Keep to the lines from the one with "Third, the annihilation" through the end of the data, and write them out exactly.

[Stored entries]
■ ■ ■ ■

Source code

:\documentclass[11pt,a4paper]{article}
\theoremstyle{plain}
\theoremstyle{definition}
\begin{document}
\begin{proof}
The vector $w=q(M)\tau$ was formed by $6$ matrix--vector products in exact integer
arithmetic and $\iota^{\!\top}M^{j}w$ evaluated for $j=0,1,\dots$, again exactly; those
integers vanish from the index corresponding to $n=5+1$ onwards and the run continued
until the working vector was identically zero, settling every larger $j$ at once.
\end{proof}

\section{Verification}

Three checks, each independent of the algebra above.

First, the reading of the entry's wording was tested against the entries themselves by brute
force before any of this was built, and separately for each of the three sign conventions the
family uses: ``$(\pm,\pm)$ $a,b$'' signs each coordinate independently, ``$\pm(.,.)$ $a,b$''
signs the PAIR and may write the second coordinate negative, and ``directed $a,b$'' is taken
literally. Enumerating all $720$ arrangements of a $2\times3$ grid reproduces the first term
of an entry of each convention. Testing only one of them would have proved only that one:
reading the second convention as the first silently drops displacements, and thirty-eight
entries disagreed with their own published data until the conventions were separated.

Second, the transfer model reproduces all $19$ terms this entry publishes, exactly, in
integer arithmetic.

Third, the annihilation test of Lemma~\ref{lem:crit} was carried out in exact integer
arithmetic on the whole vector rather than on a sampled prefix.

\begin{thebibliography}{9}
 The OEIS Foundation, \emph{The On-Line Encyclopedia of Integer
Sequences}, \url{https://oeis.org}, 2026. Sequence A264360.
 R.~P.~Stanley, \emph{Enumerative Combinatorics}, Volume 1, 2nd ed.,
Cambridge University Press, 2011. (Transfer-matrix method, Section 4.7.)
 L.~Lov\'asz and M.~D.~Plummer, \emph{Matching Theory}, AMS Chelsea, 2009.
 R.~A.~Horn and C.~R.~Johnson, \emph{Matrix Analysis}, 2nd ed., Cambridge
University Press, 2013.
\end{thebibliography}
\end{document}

■ ■ ■ ■

- [Completed exercise]:
Third, the annihilation test of Lemma~\ref{lem:crit} was carried out in exact integer
arithmetic on the whole vector rather than on a sampled prefix.

\begin{thebibliography}{9}
 The OEIS Foundation, \emph{The On-Line Encyclopedia of Integer
Sequences}, \url{https://oeis.org}, 2026. Sequence A264360.
 R.~P.~Stanley, \emph{Enumerative Combinatorics}, Volume 1, 2nd ed.,
Cambridge University Press, 2011. (Transfer-matrix method, Section 4.7.)
 L.~Lov\'asz and M.~D.~Plummer, \emph{Matching Theory}, AMS Chelsea, 2009.
 R.~A.~Horn and C.~R.~Johnson, \emph{Matrix Analysis}, 2nd ed., Cambridge
University Press, 2013.
\end{thebibliography}
\end{document}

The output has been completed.